One of the reasons that the Core Duo as well as the Woodcrest do so well on the factorial test is the 2MB of level 2 cache. The entire binary is only 40 KB - it can almost fit in level 1 cache. So the CPU doesn't have to go to RAM at all, unless you have other processes being switched in and out which are clobbering the cache.
I might be able to get a faster time then. At the time I ran the script I was running several programs. Then again, I still had plenty of free ram. Would it make a difference if I ran the script right after a reboot? My guess is no, just because I know next to nothing about how these things work.

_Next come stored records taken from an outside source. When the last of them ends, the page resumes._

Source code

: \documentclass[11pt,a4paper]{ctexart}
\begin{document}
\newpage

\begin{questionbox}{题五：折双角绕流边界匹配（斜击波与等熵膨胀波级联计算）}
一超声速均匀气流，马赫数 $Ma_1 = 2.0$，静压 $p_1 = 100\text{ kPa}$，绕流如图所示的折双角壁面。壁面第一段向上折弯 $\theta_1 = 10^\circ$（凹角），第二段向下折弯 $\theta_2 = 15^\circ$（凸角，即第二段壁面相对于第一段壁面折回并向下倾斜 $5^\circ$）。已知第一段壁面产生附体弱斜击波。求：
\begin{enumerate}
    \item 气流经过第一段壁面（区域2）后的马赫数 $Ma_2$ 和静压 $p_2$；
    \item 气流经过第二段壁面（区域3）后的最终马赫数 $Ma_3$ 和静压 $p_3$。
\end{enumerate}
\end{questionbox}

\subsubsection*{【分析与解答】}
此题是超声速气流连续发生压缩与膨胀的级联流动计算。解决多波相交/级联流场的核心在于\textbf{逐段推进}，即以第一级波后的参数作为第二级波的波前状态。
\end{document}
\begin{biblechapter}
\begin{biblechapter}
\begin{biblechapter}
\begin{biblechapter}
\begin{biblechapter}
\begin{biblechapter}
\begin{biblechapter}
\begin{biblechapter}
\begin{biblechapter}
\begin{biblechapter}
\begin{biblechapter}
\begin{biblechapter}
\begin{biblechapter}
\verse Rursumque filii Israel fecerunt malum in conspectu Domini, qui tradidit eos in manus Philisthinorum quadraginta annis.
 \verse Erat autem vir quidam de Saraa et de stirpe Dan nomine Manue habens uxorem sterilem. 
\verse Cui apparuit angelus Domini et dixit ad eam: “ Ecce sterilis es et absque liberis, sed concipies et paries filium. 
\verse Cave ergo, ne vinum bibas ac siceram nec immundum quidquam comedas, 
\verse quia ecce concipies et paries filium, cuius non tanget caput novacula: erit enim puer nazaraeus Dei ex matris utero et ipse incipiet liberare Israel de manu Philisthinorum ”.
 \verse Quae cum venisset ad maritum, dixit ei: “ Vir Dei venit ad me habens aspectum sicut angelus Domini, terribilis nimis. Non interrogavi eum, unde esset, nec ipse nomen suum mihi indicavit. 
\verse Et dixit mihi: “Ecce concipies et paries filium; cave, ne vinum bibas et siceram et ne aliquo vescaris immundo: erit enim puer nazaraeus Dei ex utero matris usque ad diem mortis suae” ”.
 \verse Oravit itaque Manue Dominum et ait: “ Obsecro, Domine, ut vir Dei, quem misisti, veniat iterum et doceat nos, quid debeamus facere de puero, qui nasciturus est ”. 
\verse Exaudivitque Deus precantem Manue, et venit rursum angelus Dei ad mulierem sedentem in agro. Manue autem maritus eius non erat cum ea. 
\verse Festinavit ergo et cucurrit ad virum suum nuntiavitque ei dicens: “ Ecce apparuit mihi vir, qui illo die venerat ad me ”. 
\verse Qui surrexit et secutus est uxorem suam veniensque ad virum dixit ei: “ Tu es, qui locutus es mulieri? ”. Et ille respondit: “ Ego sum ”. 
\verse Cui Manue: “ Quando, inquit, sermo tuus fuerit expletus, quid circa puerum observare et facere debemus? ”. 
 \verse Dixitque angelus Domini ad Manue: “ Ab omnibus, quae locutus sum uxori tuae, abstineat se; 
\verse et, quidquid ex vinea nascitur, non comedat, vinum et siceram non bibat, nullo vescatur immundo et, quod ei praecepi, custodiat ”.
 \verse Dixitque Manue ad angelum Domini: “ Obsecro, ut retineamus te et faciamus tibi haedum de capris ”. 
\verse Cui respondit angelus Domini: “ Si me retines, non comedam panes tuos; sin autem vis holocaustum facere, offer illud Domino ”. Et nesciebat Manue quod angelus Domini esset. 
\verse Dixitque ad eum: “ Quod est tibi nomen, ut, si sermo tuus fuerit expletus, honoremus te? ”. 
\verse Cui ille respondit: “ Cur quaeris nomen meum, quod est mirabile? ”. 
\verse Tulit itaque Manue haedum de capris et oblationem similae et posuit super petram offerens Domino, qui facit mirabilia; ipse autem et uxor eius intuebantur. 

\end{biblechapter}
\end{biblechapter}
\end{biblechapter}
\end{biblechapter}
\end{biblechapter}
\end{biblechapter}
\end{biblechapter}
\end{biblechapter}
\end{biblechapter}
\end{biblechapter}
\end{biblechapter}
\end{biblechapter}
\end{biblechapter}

If keeping the code in the cache is important, then you should get a faster time the second time you run it.
I'm speaking here only of the C application - the Threaded Factorial. The Monty Hall is written in Perl so the Perl interpreter is what is getting loaded, and it may be too big to fit in the cache. One of these days I should port that to C.
I prefer these kinds of tests because they are 100% threaded with no waits, and there is no disk access, video, or RAM issue to confuse the results.
Look at mikethomson's results for 1, 2 and 4 threads - it scales almost perfectly linearly.
You can give it some ridiculous number of threads like 64 if you want - then you should see a worse performance as Mach has to flip each thread in and out for no purpose. Of course, the times for each of the 64 threads will be zero as each thread has very few iterations to do.
Loop Done; Time=353 secs for thread#:0, Loops=2147483647
Quite a big difference between the PowerBook and the MacBook, eh?
I would like to have tested one of the MacBook Pros I returned, because I'm convinced they were unusually slow and that the MacBook ran circles around them...
Anybody out there got a MacBook Pro 17" that they can test?
Folder with Xcode project for threadedFactorialHighRes:Attachment 125
For the threadedFactorialHighRes, you can either just compile the main.c file in the command line, or you can double-click the threadedFactorialHighRes.xcodeproj file and the whole project will open in Xcode. Of course, the paths will not be correct for your machine so that will require some fixing. If you don't know how to do that in Xcode or if you do not have Xcode, just use gcc to compile on the command line. Make sure whatever flag to make a universal binary is set - I do not know what it is.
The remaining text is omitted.